--- Given records Enclosed Below ---

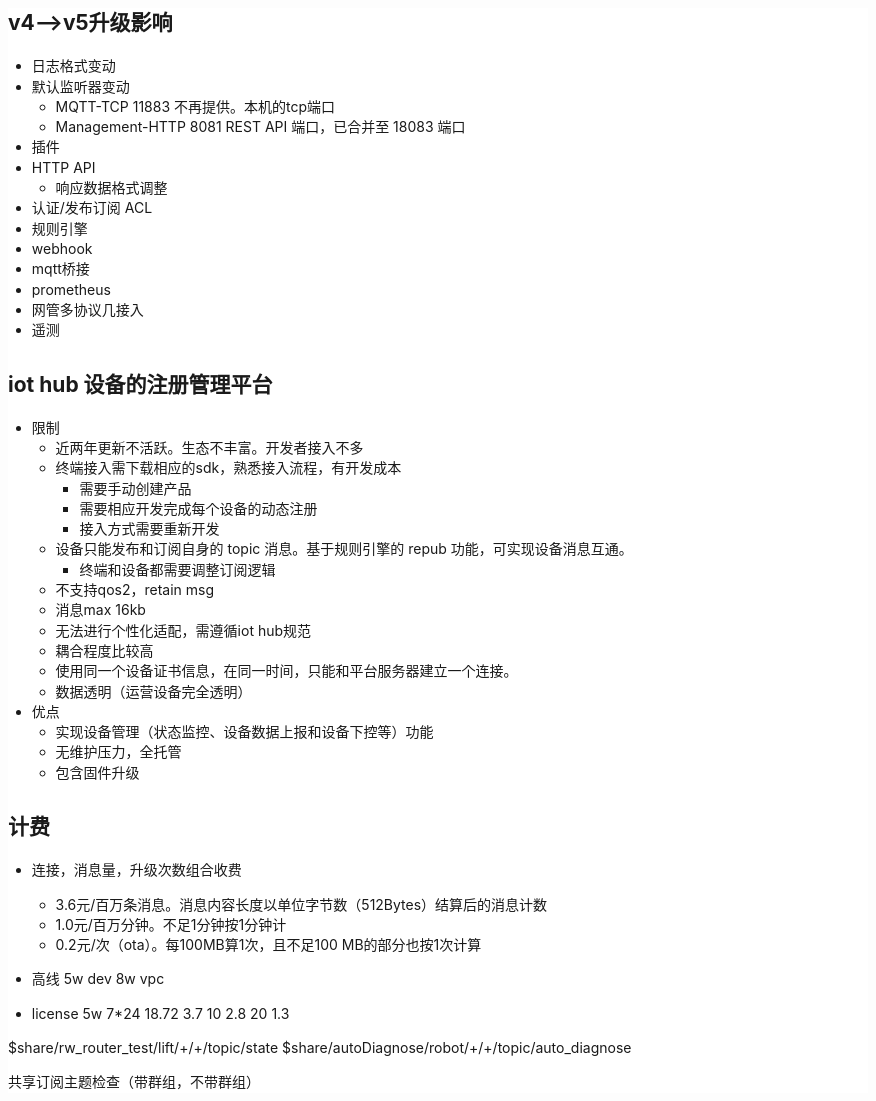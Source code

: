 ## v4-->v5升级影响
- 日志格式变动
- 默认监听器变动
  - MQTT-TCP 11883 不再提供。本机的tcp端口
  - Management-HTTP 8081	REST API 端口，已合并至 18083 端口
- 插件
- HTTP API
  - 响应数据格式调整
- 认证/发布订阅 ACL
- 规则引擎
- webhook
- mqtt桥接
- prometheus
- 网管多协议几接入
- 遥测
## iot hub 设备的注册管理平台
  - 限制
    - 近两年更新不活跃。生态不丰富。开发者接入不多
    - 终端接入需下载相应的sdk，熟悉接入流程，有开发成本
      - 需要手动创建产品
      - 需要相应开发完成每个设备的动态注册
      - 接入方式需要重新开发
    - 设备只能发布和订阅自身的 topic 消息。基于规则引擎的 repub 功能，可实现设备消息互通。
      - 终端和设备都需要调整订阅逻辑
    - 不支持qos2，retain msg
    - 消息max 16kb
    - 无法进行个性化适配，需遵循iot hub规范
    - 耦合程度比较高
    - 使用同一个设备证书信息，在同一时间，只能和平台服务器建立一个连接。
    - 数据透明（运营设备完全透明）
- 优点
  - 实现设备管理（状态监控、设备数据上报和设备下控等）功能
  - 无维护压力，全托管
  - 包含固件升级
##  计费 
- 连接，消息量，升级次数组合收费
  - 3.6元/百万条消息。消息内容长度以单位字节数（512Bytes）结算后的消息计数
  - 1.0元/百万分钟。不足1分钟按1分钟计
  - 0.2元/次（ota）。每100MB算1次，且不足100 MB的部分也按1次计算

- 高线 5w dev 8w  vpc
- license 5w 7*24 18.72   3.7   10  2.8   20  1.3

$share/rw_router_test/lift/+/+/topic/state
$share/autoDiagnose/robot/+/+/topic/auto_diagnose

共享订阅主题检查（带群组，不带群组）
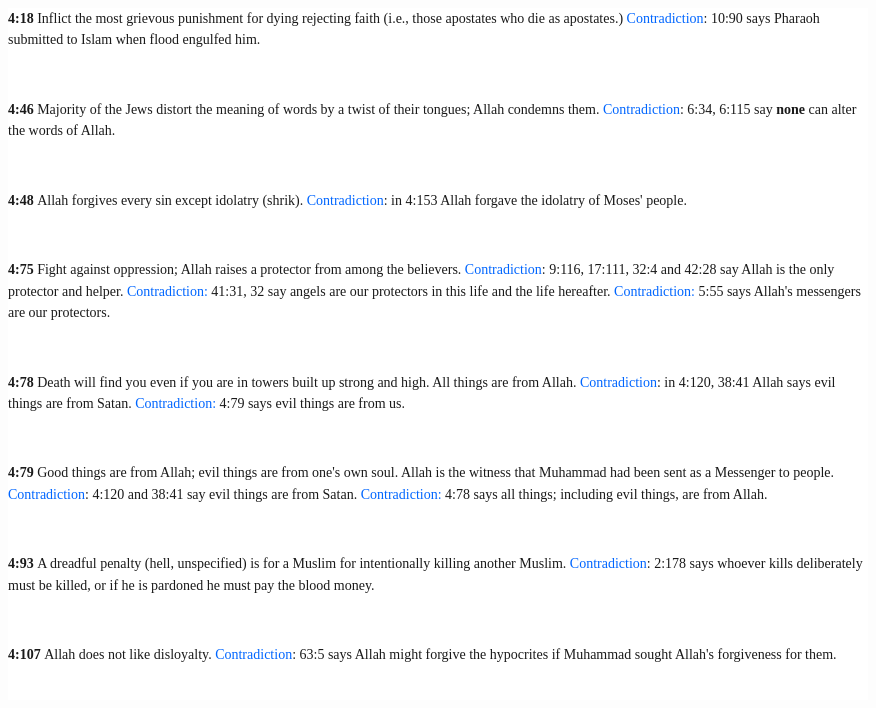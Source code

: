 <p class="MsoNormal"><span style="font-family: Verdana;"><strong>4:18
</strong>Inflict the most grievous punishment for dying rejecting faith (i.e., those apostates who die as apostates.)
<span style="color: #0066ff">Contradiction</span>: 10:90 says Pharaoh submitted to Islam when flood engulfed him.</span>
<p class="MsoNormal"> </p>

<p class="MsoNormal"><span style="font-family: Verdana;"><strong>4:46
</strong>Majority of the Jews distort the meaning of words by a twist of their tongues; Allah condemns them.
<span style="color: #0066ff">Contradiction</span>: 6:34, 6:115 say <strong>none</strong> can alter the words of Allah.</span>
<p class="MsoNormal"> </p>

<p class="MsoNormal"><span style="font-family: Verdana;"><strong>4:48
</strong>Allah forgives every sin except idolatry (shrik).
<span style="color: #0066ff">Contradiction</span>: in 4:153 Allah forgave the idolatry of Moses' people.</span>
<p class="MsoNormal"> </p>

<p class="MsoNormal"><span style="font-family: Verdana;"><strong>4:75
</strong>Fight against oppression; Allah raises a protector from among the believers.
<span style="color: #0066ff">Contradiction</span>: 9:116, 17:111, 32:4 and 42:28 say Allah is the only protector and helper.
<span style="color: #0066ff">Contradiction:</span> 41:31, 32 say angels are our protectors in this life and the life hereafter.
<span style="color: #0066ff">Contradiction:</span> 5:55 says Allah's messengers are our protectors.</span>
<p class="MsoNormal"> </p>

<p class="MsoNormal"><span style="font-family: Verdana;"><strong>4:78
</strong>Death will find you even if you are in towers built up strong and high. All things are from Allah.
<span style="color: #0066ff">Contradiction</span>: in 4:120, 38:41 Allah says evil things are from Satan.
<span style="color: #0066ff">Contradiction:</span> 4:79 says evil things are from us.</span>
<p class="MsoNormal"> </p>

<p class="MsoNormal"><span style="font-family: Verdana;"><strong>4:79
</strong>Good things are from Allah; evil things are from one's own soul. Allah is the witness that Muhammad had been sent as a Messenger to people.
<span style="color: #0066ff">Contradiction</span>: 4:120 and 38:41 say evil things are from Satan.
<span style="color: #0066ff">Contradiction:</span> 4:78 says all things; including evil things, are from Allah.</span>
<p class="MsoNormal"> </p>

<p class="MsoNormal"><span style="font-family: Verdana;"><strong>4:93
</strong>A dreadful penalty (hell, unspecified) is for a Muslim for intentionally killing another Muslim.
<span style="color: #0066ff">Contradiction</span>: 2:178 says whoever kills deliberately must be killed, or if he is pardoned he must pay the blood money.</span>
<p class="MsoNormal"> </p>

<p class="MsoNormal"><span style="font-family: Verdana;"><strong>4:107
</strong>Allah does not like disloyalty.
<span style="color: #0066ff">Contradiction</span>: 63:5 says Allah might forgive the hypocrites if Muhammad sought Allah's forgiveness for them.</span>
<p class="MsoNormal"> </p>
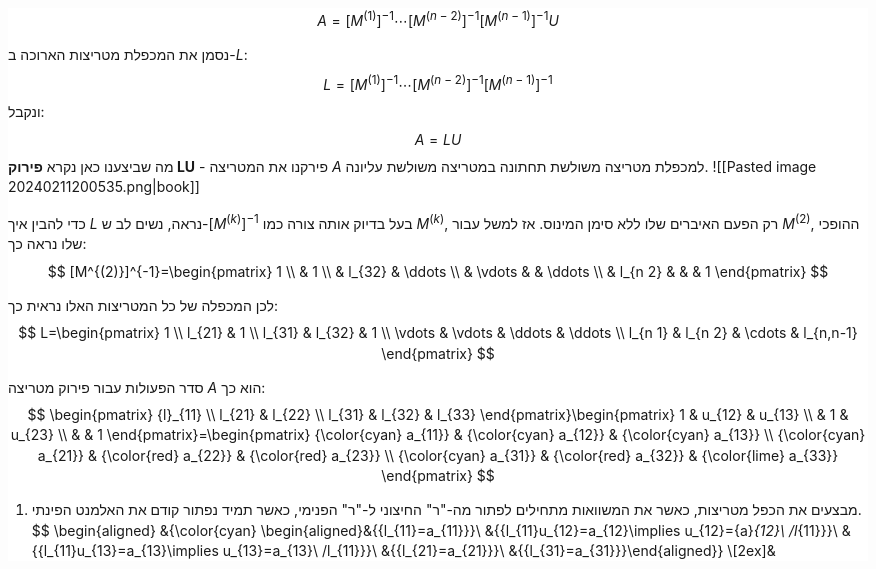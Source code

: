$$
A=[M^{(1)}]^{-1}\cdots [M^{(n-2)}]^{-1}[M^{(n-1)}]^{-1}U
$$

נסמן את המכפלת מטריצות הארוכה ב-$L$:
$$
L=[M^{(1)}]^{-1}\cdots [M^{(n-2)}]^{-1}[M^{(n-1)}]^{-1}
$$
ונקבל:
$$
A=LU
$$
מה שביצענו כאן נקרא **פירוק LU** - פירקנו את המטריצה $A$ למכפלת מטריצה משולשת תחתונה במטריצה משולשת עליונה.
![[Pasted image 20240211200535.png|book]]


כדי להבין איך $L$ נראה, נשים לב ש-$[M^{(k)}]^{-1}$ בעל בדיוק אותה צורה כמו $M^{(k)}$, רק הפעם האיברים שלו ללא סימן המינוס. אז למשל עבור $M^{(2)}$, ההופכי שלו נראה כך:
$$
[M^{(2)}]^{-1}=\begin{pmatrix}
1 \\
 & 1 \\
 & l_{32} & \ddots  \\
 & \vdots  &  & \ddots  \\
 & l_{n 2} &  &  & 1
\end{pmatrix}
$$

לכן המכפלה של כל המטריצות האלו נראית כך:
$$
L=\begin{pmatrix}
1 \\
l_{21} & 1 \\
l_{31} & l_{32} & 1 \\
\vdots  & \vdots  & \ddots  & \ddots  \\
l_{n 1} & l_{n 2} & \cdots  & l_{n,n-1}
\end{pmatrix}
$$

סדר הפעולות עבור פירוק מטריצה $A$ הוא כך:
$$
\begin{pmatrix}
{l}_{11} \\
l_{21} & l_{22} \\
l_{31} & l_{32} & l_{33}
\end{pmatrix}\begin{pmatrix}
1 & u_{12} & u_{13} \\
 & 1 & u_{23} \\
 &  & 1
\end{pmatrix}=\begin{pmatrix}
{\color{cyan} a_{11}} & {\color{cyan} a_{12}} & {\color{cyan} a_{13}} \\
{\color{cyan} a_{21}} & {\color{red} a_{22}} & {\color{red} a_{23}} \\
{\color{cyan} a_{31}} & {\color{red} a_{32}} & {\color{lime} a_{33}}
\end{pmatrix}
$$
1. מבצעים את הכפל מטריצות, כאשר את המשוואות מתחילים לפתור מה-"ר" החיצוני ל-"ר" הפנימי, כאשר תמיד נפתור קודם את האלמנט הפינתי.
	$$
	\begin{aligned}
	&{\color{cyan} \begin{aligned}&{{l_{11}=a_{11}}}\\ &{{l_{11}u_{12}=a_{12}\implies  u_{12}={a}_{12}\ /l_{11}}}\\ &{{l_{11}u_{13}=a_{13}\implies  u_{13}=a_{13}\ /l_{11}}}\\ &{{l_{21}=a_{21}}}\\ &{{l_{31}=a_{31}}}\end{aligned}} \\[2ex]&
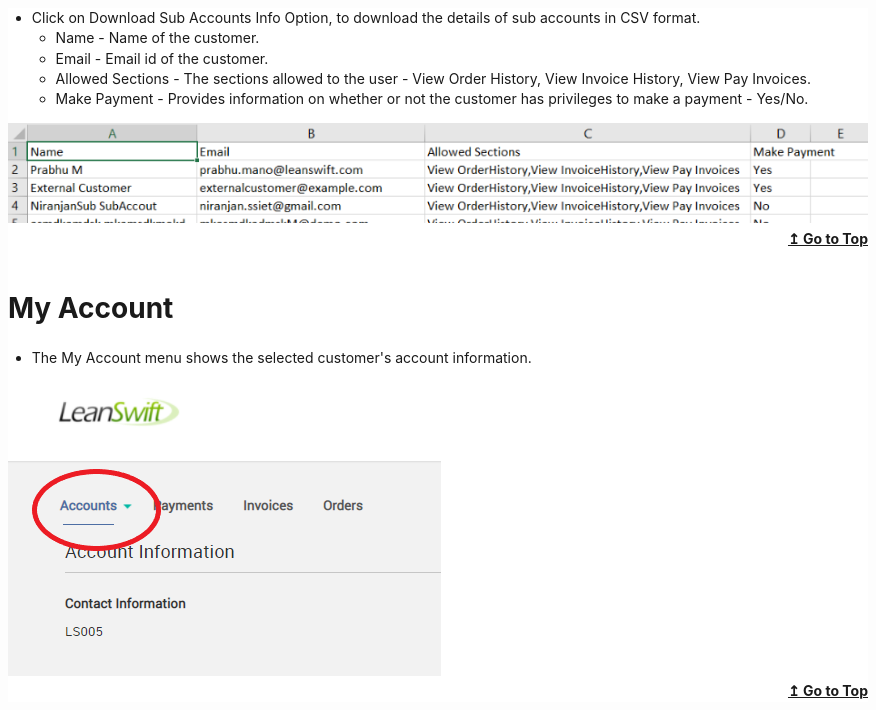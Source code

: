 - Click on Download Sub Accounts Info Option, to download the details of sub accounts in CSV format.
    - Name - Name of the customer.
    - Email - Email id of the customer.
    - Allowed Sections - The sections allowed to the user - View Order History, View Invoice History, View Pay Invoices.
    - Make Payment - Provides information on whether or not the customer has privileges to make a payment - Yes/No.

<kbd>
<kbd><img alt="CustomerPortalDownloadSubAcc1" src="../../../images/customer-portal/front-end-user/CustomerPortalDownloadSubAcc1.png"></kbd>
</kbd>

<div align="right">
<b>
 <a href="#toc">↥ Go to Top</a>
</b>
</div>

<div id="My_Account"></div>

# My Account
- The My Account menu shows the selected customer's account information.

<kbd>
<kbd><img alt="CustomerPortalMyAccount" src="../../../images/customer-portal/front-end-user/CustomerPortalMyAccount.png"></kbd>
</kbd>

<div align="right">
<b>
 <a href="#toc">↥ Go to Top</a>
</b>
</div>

--- End of Enclosed Given records ---

> Assigned task
Your reply must be one number, namely the count of lines above that hold the string "aligned".

> Response area
2